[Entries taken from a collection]
Segment Open
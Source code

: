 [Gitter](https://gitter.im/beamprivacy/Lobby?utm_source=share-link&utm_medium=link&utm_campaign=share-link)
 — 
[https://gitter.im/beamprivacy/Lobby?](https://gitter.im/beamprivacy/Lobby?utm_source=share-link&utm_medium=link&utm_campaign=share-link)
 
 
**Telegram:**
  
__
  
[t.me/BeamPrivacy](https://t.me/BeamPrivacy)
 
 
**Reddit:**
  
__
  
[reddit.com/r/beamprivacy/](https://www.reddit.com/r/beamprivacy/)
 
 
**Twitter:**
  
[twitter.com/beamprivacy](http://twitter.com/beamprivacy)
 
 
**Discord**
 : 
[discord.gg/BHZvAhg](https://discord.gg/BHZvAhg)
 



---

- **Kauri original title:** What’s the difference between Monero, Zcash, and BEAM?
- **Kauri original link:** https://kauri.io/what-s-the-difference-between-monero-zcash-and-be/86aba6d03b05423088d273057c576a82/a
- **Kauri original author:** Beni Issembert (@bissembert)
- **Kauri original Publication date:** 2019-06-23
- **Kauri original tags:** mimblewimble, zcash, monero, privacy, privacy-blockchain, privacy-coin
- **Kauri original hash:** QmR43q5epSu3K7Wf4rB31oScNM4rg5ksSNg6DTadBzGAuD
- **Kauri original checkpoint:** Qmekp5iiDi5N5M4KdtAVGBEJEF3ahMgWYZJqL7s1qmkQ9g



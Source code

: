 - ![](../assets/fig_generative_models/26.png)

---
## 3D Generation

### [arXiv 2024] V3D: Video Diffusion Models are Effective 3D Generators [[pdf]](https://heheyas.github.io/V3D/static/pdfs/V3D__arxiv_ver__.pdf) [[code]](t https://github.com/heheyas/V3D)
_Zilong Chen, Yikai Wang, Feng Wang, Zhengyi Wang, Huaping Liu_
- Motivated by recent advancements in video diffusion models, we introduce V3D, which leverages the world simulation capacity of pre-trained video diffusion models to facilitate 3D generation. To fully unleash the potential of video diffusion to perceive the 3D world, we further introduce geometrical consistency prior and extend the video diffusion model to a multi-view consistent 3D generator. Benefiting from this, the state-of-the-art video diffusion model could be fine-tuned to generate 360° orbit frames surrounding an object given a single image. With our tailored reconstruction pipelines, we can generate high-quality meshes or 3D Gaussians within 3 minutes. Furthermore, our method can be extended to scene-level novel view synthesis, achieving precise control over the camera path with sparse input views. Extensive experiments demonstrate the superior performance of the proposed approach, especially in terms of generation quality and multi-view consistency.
Segment Closed
** BRIEF **
Copy each line from the records above that includes the string "between".

** YOUR RESPONSE **
- **Kauri original title:** What’s the difference between Monero, Zcash, and BEAM?
- **Kauri original link:** https://kauri.io/what-s-the-difference-between-monero-zcash-and-be/86aba6d03b05423088d273057c576a82/a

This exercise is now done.